Peygamber Efendimiz (s.a.v.) bir hadisinde şöyle buyurmuştu: « Eğer beli bükülmüş yaşlılar, takva sahibi gençler, süt emen çocuklar ve yayılan hayvanlar olmasaydı, belalar sel gibi üstünüze dökülecekti. » Bu söz, toplumun en savunmasız bireylerinin, masumların ve zayıfların korunmasının ne kadar önemli olduğunu hatırlatır. Ancak ne yazık ki, bugün bazı Müslümanlar bu öğretileri unutarak, can dostlarımızı acımasızca katletmekte, yaşlılarımıza bakım evlerinde eziyet etmekte ve bununla alay edercesine sosyal medyada paylaşmaktadır. Çocuklarımıza yapılan en korkunç istismarlar ve öldürmeler ise, insanlık adına içimizi sızlatan, kalbimizi paramparça eden bir felakettir.

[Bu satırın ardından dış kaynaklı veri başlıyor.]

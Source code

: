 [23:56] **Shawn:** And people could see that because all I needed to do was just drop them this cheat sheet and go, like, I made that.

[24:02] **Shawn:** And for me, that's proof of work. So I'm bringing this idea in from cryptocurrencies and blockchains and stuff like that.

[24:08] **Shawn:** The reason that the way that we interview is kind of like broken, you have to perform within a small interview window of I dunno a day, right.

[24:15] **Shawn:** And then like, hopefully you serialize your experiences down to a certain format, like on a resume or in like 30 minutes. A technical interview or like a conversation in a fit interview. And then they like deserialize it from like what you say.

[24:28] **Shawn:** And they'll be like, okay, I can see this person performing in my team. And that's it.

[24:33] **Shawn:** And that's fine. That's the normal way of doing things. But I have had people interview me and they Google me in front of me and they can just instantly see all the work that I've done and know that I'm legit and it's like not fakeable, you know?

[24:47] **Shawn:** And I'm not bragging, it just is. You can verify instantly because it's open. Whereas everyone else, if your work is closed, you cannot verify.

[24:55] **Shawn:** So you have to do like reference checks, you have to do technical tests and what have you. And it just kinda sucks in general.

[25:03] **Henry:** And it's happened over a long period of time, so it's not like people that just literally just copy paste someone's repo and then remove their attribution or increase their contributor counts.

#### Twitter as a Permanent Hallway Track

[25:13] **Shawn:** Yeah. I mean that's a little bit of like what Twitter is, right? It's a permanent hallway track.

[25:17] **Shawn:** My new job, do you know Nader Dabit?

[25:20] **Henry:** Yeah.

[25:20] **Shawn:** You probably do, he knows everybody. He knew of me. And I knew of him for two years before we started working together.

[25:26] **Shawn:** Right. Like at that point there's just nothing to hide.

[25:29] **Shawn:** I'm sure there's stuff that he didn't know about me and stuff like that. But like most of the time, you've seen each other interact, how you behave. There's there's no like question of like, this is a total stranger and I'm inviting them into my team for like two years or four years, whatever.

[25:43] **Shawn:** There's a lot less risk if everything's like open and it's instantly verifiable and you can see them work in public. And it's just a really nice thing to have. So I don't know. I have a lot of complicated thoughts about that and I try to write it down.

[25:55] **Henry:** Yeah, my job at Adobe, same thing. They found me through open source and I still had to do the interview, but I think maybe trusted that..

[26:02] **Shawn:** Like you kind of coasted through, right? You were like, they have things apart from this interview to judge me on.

Bizler, her bir canın Allah’ın emaneti olduğuna inanırken, nasıl olur da böyle bir zulmü kabul edebiliriz? Bir yaşlının elleri, bir çocuğun gülüşü, bir hayvanın sadık bakışları, hepsi Allah’ın yarattığı en güzel izlerdir. Bizlere düşen görev, bu izleri korumak, bu canları sevgiyle ve merhametle sarmaktır. Eğer biz, toplum olarak masumlara zulmedersek, kalbimizi karartırsak, ne yazık ki o bela, hepimizin üzerine bir gün düşer. Bu duygu ve düşüncelerle, birbirimizi hatırlamalı ve Allah’ın rahmetine sığınarak, adalet ve merhametle yaşamaya çalışmalıyız.

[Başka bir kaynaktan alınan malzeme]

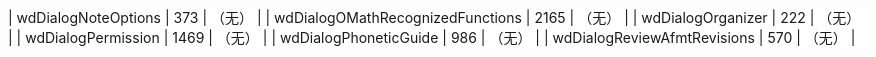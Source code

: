 | wdDialogNoteOptions                     | 373  | （无）                                                                                                                                                                                                                                                                                                                                                                                                                                                                                                                                                                                                                                                                                                                                                                                                                                            |
| wdDialogOMathRecognizedFunctions        | 2165 | （无）                                                                                                                                                                                                                                                                                                                                                                                                                                                                                                                                                                                                                                                                                                                                                                                                                                            |
| wdDialogOrganizer                       | 222  | （无）                                                                                                                                                                                                                                                                                                                                                                                                                                                                                                                                                                                                                                                                                                                                                                                                                                            |
| wdDialogPermission                      | 1469 | （无）                                                                                                                                                                                                                                                                                                                                                                                                                                                                                                                                                                                                                                                                                                                                                                                                                                            |
| wdDialogPhoneticGuide                   | 986  | （无）                                                                                                                                                                                                                                                                                                                                                                                                                                                                                                                                                                                                                                                                                                                                                                                                                                            |
| wdDialogReviewAfmtRevisions             | 570  | （无）                                                                                                                                                                                                                                                                                                                                                                                                                                                                                                                                                                                                                                                                                                                                                                                                                                            |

Son yıllarda, maalesef bazı kesimler, İslam’ı kendi isteklerine ve dünya görüşlerine göre şekillendirip, onu topluma kabul ettirmeye çalışıyorlar. Oysa ki din, sadece bir toplumun ya da bireyin çıkarlarına göre değiştirilemez; İslam, Allah’tan gelen bir huzur ve doğru yoldur. Eskiden dindar insanlara büyük bir saygı duyulur, onların yaşantısına değer verilirdi. Şimdi ise, « Vallahi » diyen birini gördüğümüzde, neredeyse korkar hale geldik. Kimi zaman bir müslümanın samimiyeti sorgulanır, kimi zaman ise başkalarının inancına zarar verme isteği, sanki dinin gerekleri bunlarmış gibi dayatılır. Oysa İslam, başkalarının inancına ve yaşantısına zarar vermek değil, aksine onlara huzur, barış ve adalet götürmektir.
Dindar olmak, sadece dışarıdan görünüşle değil, içten gelen bir samimiyetle olur. Dinimizi yaşamaktan, O’na olan bağlılığımızı doğru şekilde ifade etmekten korkmamamız gerekir. İnsanlar, « Vallahi » demek yerine, dinin güzelliklerini örneklerle, kalpten gelen bir sevgiyle yaymalıdır. Çünkü gerçek iman, başkalarına zarar vermek değil, onları iyiliğe, doğruya ve huzura çağırmaktır. İslam, özünde bir rahmet dinidir ve bunu yaşamak, hem kendi iç huzurumuzu hem de toplumun huzurunu sağlar.